→ **Data shown**
----------

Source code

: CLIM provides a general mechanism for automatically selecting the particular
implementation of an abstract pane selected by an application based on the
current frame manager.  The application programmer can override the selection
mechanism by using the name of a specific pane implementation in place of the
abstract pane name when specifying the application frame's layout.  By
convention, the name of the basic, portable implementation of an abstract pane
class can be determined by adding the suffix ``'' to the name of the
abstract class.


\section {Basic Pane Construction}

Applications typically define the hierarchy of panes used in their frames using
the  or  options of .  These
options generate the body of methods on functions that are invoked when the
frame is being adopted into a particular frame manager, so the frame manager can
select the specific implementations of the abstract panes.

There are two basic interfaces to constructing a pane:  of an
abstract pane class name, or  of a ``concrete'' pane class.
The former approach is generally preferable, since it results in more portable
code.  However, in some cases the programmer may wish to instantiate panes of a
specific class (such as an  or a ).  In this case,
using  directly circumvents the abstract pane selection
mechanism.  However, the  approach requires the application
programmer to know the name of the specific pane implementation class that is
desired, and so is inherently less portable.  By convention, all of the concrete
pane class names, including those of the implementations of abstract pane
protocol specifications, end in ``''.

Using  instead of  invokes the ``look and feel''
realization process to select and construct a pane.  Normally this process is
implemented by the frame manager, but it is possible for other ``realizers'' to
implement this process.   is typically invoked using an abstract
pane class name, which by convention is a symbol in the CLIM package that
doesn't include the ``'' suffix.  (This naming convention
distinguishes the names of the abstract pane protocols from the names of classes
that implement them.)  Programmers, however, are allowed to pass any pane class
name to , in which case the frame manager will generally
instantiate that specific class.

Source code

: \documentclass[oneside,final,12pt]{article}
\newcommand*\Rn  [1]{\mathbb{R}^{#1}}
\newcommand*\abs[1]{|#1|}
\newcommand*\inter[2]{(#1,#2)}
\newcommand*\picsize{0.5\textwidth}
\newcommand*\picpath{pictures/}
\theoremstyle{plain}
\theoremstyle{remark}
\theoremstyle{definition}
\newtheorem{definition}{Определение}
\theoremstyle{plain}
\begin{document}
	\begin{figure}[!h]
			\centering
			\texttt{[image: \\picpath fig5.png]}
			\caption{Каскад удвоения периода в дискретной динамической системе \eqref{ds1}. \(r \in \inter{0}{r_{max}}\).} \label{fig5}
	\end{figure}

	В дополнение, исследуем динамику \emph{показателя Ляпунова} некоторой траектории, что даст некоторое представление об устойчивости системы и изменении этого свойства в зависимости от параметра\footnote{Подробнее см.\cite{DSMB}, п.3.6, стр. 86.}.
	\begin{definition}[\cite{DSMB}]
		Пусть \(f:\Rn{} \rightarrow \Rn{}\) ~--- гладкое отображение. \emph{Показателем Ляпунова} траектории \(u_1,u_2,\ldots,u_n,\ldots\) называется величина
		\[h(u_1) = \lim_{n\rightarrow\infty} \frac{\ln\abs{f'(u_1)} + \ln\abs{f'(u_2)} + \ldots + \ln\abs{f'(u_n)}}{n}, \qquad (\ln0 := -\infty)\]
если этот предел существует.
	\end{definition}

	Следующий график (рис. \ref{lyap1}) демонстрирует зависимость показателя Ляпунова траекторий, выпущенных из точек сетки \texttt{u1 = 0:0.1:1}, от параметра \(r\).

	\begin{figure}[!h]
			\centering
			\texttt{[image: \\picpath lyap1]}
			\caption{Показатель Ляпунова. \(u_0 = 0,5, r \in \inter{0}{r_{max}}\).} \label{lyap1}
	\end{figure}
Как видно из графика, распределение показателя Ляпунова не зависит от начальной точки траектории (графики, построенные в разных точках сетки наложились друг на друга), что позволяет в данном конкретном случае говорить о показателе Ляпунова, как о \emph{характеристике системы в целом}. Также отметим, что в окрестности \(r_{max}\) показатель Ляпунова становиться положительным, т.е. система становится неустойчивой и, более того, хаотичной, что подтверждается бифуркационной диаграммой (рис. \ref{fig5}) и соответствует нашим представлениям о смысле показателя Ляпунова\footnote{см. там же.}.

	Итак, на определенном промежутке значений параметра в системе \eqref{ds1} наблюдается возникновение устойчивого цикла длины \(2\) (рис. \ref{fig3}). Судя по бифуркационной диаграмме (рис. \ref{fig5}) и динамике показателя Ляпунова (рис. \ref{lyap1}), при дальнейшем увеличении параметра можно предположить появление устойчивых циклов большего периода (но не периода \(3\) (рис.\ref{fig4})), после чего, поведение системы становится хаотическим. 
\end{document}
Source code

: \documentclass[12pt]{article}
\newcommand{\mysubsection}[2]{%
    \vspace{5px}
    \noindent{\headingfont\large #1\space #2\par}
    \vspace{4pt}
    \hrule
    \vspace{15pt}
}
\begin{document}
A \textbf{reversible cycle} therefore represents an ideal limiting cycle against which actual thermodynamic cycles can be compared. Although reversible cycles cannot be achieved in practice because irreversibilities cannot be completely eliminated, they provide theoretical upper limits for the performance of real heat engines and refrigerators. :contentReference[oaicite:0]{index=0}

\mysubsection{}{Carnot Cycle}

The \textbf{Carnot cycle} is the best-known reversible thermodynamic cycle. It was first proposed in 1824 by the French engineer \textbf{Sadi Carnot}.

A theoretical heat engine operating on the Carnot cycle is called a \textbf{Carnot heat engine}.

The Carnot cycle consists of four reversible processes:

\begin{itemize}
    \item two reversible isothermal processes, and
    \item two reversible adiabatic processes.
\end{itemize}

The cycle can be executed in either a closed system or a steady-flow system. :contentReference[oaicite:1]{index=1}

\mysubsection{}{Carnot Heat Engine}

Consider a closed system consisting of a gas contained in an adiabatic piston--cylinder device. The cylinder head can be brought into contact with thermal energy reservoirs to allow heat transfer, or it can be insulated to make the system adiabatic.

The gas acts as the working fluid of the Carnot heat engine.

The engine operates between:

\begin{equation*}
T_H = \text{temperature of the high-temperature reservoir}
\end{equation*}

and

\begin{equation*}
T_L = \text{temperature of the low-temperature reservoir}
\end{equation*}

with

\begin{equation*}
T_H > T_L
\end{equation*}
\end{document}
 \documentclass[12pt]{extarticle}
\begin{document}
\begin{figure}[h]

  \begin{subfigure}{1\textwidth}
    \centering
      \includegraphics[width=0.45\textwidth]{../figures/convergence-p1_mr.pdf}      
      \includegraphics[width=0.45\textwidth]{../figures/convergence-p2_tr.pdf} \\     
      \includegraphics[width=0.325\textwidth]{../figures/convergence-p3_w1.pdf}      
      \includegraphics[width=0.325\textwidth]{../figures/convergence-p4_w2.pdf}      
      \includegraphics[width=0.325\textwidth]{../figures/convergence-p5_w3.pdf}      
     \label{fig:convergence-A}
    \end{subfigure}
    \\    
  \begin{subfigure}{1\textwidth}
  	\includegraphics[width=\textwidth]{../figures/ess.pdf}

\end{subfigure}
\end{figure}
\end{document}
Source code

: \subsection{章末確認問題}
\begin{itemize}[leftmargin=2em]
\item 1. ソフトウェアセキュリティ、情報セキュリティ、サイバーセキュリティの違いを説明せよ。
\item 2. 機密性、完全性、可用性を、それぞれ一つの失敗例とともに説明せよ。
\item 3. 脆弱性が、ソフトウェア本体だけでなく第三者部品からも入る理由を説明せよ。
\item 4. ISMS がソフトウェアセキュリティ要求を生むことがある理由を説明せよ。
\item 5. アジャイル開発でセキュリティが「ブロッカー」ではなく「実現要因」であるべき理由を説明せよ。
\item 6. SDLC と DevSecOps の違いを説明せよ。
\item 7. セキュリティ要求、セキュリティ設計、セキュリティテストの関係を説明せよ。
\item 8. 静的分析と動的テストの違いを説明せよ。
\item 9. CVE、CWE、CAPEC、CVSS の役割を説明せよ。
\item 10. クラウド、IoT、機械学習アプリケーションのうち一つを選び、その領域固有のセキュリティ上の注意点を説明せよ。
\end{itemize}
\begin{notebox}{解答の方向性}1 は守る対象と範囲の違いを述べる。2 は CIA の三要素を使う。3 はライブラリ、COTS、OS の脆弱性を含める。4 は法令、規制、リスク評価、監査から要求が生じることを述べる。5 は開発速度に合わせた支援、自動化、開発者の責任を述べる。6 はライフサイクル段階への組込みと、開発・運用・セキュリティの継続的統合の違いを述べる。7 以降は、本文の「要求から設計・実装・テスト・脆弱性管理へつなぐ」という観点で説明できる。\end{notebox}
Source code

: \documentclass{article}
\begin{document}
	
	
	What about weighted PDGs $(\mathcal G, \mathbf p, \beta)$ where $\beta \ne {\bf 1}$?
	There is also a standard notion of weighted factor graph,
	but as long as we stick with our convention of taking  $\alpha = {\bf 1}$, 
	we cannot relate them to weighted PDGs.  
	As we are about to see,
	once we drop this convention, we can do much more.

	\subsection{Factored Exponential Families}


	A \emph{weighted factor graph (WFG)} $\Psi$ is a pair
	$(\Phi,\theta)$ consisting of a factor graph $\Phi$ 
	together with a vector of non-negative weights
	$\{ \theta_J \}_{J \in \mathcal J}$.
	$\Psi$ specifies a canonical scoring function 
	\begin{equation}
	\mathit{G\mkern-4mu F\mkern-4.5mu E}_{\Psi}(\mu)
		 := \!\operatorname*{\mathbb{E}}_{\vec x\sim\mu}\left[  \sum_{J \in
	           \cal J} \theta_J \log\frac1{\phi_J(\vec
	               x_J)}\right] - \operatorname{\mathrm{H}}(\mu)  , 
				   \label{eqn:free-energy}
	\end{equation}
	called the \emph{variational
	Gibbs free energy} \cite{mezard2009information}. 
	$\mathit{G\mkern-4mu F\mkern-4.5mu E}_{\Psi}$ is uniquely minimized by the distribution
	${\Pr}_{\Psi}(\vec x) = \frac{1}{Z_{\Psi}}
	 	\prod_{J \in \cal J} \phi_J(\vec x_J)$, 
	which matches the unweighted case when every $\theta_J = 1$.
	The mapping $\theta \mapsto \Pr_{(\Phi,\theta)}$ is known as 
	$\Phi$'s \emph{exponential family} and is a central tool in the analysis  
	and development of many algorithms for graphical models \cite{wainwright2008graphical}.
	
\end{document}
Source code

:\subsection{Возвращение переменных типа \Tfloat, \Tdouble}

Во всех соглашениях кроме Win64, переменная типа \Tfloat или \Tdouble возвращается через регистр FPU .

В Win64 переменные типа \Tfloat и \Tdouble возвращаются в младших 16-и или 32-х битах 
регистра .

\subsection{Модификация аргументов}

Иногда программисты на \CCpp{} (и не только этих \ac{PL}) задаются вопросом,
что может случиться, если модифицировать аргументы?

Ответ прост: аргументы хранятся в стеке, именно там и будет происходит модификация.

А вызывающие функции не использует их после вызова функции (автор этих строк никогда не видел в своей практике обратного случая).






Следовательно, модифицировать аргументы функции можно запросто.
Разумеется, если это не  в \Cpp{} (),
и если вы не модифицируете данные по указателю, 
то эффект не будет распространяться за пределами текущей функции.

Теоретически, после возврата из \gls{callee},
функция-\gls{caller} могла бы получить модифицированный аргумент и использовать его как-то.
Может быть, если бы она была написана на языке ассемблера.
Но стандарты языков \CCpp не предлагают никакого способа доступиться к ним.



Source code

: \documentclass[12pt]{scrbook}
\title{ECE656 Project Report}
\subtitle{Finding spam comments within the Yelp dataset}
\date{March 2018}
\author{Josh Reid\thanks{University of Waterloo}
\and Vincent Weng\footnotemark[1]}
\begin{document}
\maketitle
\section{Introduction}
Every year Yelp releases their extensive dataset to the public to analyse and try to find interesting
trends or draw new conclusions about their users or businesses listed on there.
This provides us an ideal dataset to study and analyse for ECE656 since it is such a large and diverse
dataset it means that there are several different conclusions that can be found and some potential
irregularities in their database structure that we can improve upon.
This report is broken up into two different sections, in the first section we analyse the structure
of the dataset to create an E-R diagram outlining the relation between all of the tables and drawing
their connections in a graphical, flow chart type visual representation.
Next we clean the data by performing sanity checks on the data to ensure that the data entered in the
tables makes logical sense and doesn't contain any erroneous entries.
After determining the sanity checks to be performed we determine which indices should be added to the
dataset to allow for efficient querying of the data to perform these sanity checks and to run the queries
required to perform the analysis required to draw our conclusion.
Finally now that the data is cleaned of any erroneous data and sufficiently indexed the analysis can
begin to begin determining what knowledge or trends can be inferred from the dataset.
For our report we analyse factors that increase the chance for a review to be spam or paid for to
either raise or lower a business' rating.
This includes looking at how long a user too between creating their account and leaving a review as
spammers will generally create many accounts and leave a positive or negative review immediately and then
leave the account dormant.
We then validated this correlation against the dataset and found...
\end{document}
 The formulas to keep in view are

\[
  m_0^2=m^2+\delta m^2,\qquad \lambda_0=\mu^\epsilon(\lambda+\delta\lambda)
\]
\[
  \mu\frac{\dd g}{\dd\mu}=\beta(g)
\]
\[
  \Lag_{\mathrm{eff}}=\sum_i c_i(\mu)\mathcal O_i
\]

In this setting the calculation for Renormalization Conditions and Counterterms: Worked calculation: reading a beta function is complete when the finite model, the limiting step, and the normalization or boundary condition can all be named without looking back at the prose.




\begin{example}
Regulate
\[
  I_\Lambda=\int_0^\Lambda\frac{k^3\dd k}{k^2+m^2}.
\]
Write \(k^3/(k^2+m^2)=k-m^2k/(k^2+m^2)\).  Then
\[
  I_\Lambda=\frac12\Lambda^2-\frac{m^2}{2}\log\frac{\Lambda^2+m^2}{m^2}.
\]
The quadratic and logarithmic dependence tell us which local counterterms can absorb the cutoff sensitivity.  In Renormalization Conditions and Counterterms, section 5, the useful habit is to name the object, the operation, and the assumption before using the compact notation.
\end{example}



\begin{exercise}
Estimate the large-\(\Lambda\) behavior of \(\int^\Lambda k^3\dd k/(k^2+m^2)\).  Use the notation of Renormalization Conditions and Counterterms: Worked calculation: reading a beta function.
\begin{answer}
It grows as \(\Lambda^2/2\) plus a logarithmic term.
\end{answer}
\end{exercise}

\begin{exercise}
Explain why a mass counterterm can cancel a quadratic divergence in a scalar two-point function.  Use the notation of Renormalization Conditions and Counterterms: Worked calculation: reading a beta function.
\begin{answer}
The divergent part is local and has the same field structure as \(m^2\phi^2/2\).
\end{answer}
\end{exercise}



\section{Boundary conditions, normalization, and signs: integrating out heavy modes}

----------

→ **What is expected**
Starting at the first line of the records above, please copy every line exactly through the line containing "desired, and so", and stop there.

→ **Response box**
Source code

: CLIM provides a general mechanism for automatically selecting the particular
implementation of an abstract pane selected by an application based on the
current frame manager.  The application programmer can override the selection
mechanism by using the name of a specific pane implementation in place of the
abstract pane name when specifying the application frame's layout.  By
convention, the name of the basic, portable implementation of an abstract pane
class can be determined by adding the suffix ``'' to the name of the
abstract class.


\section {Basic Pane Construction}

Applications typically define the hierarchy of panes used in their frames using
the  or  options of .  These
options generate the body of methods on functions that are invoked when the
frame is being adopted into a particular frame manager, so the frame manager can
select the specific implementations of the abstract panes.

There are two basic interfaces to constructing a pane:  of an
abstract pane class name, or  of a ``concrete'' pane class.
The former approach is generally preferable, since it results in more portable
code.  However, in some cases the programmer may wish to instantiate panes of a
specific class (such as an  or a ).  In this case,
using  directly circumvents the abstract pane selection
mechanism.  However, the  approach requires the application
programmer to know the name of the specific pane implementation class that is
desired, and so is inherently less portable.  By convention, all of the concrete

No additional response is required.